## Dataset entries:
════════════════════
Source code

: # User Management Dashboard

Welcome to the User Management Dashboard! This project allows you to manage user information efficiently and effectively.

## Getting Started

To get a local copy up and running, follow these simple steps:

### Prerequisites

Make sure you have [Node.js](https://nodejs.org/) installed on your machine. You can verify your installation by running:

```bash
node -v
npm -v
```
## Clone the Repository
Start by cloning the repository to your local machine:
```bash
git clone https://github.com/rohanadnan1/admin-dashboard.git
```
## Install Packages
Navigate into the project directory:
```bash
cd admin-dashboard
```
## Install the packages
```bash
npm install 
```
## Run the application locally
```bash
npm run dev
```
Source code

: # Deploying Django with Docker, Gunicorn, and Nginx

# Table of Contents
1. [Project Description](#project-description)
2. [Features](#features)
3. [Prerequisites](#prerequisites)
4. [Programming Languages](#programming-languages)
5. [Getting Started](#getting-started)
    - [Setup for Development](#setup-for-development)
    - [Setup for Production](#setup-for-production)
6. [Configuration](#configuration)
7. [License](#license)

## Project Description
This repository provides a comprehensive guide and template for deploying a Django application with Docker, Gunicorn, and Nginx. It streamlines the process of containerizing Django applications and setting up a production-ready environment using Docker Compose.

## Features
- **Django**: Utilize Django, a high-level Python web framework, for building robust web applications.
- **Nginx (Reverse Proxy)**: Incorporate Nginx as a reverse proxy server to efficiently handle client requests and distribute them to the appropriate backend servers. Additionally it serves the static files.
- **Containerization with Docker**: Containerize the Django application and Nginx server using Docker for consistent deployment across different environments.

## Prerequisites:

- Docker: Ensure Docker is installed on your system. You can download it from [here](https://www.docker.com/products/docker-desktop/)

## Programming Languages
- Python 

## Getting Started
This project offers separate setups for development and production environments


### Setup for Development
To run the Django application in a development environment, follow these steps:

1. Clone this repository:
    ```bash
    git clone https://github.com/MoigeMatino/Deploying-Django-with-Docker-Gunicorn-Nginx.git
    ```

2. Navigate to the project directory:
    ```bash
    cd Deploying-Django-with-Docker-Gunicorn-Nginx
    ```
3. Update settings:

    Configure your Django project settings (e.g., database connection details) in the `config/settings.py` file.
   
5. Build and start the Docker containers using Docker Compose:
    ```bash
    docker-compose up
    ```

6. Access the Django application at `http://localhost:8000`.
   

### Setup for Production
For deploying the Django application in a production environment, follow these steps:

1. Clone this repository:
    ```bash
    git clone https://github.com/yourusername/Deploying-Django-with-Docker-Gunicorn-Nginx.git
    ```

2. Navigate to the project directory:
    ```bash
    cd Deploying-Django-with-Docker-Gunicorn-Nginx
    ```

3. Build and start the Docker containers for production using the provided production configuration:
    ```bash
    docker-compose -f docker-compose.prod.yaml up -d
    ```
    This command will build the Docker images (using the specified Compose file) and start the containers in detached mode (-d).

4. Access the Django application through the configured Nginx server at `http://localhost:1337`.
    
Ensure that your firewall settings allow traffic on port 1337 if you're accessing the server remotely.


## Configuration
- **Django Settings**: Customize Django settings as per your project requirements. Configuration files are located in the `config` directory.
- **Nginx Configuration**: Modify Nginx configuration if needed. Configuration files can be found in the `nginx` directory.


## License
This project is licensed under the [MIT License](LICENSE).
════════════════════
## Exercise:
Your answer should consist of every line from the entries that holds "with".

## Solution for this problem:
: # Deploying Django with Docker, Gunicorn, and Nginx
This repository provides a comprehensive guide and template for deploying a Django application with Docker, Gunicorn, and Nginx. It streamlines the process of containerizing Django applications and setting up a production-ready environment using Docker Compose.
- **Containerization with Docker**: Containerize the Django application and Nginx server using Docker for consistent deployment across different environments.
    git clone https://github.com/MoigeMatino/Deploying-Django-with-Docker-Gunicorn-Nginx.git
    cd Deploying-Django-with-Docker-Gunicorn-Nginx
    git clone https://github.com/yourusername/Deploying-Django-with-Docker-Gunicorn-Nginx.git
    cd Deploying-Django-with-Docker-Gunicorn-Nginx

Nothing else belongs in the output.